Repeat the records verbatim and leave the pictures out of your copy.

● **Records for this task**
Segment Open

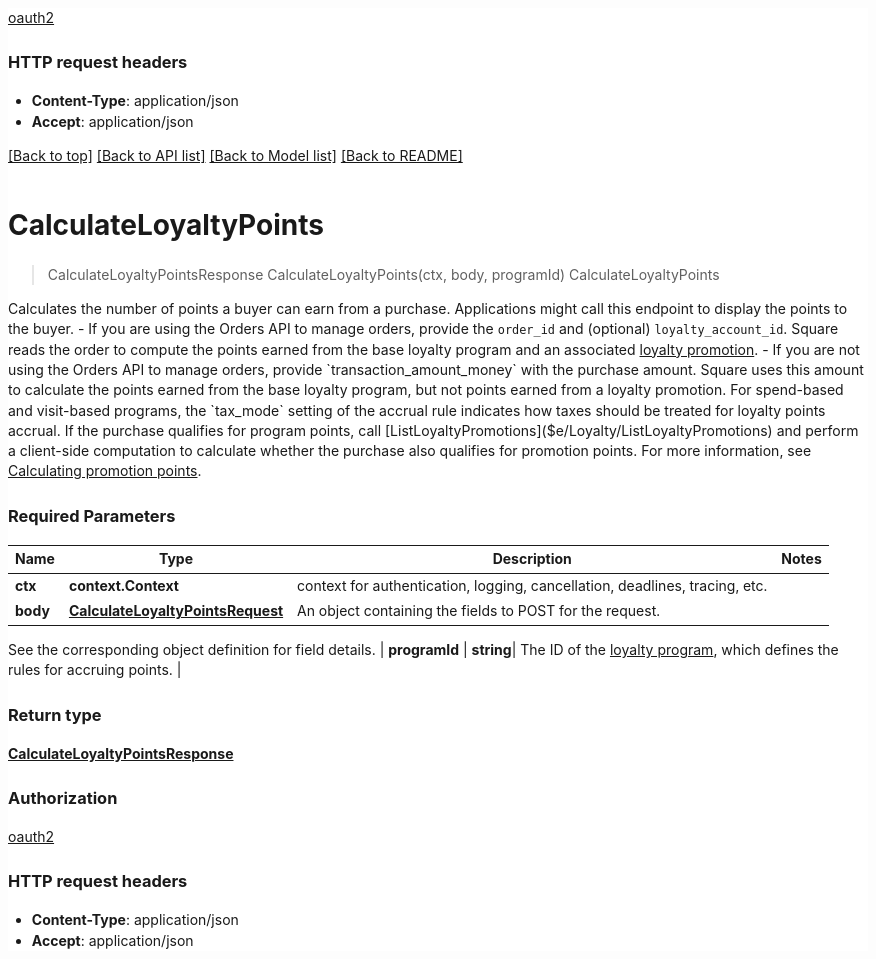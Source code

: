 [oauth2](../README.md#oauth2)

### HTTP request headers

 - **Content-Type**: application/json
 - **Accept**: application/json

[[Back to top]](#) [[Back to API list]](../README.md#documentation-for-api-endpoints) [[Back to Model list]](../README.md#documentation-for-models) [[Back to README]](../README.md)

# **CalculateLoyaltyPoints**
> CalculateLoyaltyPointsResponse CalculateLoyaltyPoints(ctx, body, programId)
CalculateLoyaltyPoints

Calculates the number of points a buyer can earn from a purchase. Applications might call this endpoint to display the points to the buyer.  - If you are using the Orders API to manage orders, provide the `order_id` and (optional) `loyalty_account_id`. Square reads the order to compute the points earned from the base loyalty program and an associated [loyalty promotion]($m/LoyaltyPromotion).  - If you are not using the Orders API to manage orders, provide `transaction_amount_money` with the purchase amount. Square uses this amount to calculate the points earned from the base loyalty program, but not points earned from a loyalty promotion. For spend-based and visit-based programs, the `tax_mode` setting of the accrual rule indicates how taxes should be treated for loyalty points accrual. If the purchase qualifies for program points, call [ListLoyaltyPromotions]($e/Loyalty/ListLoyaltyPromotions) and perform a client-side computation to calculate whether the purchase also qualifies for promotion points. For more information, see [Calculating promotion points](https://developer.squareup.com/docs/loyalty-api/loyalty-promotions#calculate-promotion-points).

### Required Parameters

Name | Type | Description  | Notes
------------- | ------------- | ------------- | -------------
 **ctx** | **context.Context** | context for authentication, logging, cancellation, deadlines, tracing, etc.
  **body** | [**CalculateLoyaltyPointsRequest**](CalculateLoyaltyPointsRequest.md)| An object containing the fields to POST for the request.

See the corresponding object definition for field details. | 
  **programId** | **string**| The ID of the [loyalty program](entity:LoyaltyProgram), which defines the rules for accruing points. | 

### Return type

[**CalculateLoyaltyPointsResponse**](CalculateLoyaltyPointsResponse.md)

### Authorization

[oauth2](../README.md#oauth2)

### HTTP request headers

 - **Content-Type**: application/json
 - **Accept**: application/json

Segment Closed

● **Solved problem**
Source code

: [oauth2](../README.md#oauth2)

### HTTP request headers

 - **Content-Type**: application/json
 - **Accept**: application/json

[[Back to top]](#) [[Back to API list]](../README.md#documentation-for-api-endpoints) [[Back to Model list]](../README.md#documentation-for-models) [[Back to README]](../README.md)

# **CalculateLoyaltyPoints**
> CalculateLoyaltyPointsResponse CalculateLoyaltyPoints(ctx, body, programId)
CalculateLoyaltyPoints

Calculates the number of points a buyer can earn from a purchase. Applications might call this endpoint to display the points to the buyer.  - If you are using the Orders API to manage orders, provide the `order_id` and (optional) `loyalty_account_id`. Square reads the order to compute the points earned from the base loyalty program and an associated [loyalty promotion]($m/LoyaltyPromotion).  - If you are not using the Orders API to manage orders, provide `transaction_amount_money` with the purchase amount. Square uses this amount to calculate the points earned from the base loyalty program, but not points earned from a loyalty promotion. For spend-based and visit-based programs, the `tax_mode` setting of the accrual rule indicates how taxes should be treated for loyalty points accrual. If the purchase qualifies for program points, call [ListLoyaltyPromotions]($e/Loyalty/ListLoyaltyPromotions) and perform a client-side computation to calculate whether the purchase also qualifies for promotion points. For more information, see [Calculating promotion points](https://developer.squareup.com/docs/loyalty-api/loyalty-promotions#calculate-promotion-points).

### Required Parameters

Name | Type | Description  | Notes
------------- | ------------- | ------------- | -------------
 **ctx** | **context.Context** | context for authentication, logging, cancellation, deadlines, tracing, etc.
  **body** | [**CalculateLoyaltyPointsRequest**](CalculateLoyaltyPointsRequest.md)| An object containing the fields to POST for the request.

See the corresponding object definition for field details. | 
  **programId** | **string**| The ID of the [loyalty program](entity:LoyaltyProgram), which defines the rules for accruing points. | 

### Return type

[**CalculateLoyaltyPointsResponse**](CalculateLoyaltyPointsResponse.md)

### Authorization

[oauth2](../README.md#oauth2)

### HTTP request headers

 - **Content-Type**: application/json
 - **Accept**: application/json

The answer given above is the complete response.